What is expected:
Look for the word "anothermethod" in the entries and copy every line where it shows up.

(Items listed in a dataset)
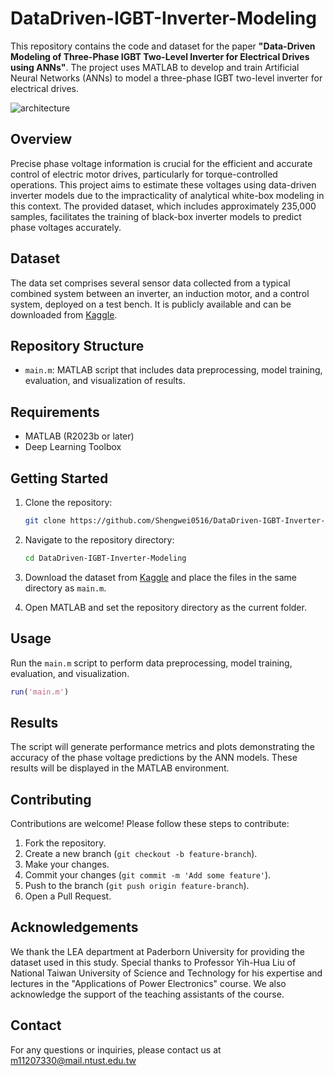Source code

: # DataDriven-IGBT-Inverter-Modeling

This repository contains the code and dataset for the paper **"Data-Driven Modeling of Three-Phase IGBT Two-Level Inverter for Electrical Drives using ANNs"**. The project uses MATLAB to develop and train Artificial Neural Networks (ANNs) to model a three-phase IGBT two-level inverter for electrical drives.

![architecture](https://github.com/Shengwei0516/DataDriven-IGBT-Inverter-Modeling/blob/main/imgs/Inverter_circuit_diagram.png)

## Overview

Precise phase voltage information is crucial for the efficient and accurate control of electric motor drives, particularly for torque-controlled operations. This project aims to estimate these voltages using data-driven inverter models due to the impracticality of analytical white-box modeling in this context. The provided dataset, which includes approximately 235,000 samples, facilitates the training of black-box inverter models to predict phase voltages accurately.

## Dataset

The data set comprises several sensor data collected from a typical combined system between an inverter, an induction motor, and a control system, deployed on a test bench. It is publicly available and can be downloaded from [Kaggle](https://www.kaggle.com/datasets/stender/inverter-data-set/data).

## Repository Structure

- `main.m`: MATLAB script that includes data preprocessing, model training, evaluation, and visualization of results.

## Requirements

- MATLAB (R2023b or later)
- Deep Learning Toolbox

## Getting Started

1. Clone the repository:
    ```bash
    git clone https://github.com/Shengwei0516/DataDriven-IGBT-Inverter-Modeling.git
    ```

2. Navigate to the repository directory:
    ```bash
    cd DataDriven-IGBT-Inverter-Modeling
    ```

3. Download the dataset from [Kaggle](https://www.kaggle.com/datasets/stender/inverter-data-set/data) and place the files in the same directory as `main.m`.

4. Open MATLAB and set the repository directory as the current folder.

## Usage

Run the `main.m` script to perform data preprocessing, model training, evaluation, and visualization.

```matlab
run('main.m')
```

## Results

The script will generate performance metrics and plots demonstrating the accuracy of the phase voltage predictions by the ANN models. These results will be displayed in the MATLAB environment.

## Contributing

Contributions are welcome! Please follow these steps to contribute:

1. Fork the repository.
2. Create a new branch (`git checkout -b feature-branch`).
3. Make your changes.
4. Commit your changes (`git commit -m 'Add some feature'`).
5. Push to the branch (`git push origin feature-branch`).
6. Open a Pull Request.

## Acknowledgements

We thank the LEA department at Paderborn University for providing the dataset used in this study. Special thanks to Professor Yih-Hua Liu of National Taiwan University of Science and Technology for his expertise and lectures in the "Applications of Power Electronics" course. We also acknowledge the support of the teaching assistants of the course.

## Contact

For any questions or inquiries, please contact us at m11207330@mail.ntust.edu.tw
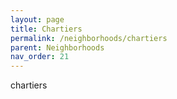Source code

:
 ```yaml
---
layout: page
title: Chartiers
permalink: /neighborhoods/chartiers
parent: Neighborhoods
nav_order: 21
---
```


chartiers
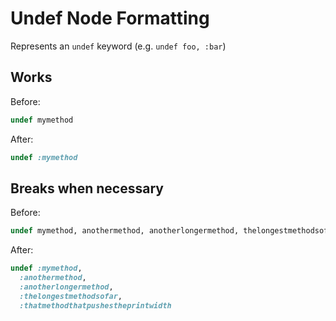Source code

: <!-- BEGIN_AUTOGENERATED -->
# Undef Node Formatting

Represents an `undef` keyword (e.g. `undef foo, :bar`)
<!-- END_AUTOGENERATED -->

## Works

Before:

```ruby
undef mymethod
```

After:

```ruby
undef :mymethod
```

## Breaks when necessary

Before:

```ruby
undef mymethod, anothermethod, anotherlongermethod, thelongestmethodsofar, thatmethodthatpushestheprintwidth
```

After:

```ruby
undef :mymethod,
  :anothermethod,
  :anotherlongermethod,
  :thelongestmethodsofar,
  :thatmethodthatpushestheprintwidth
```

Expected output:
undef mymethod, anothermethod, anotherlongermethod, thelongestmethodsofar, thatmethodthatpushestheprintwidth
  :anothermethod,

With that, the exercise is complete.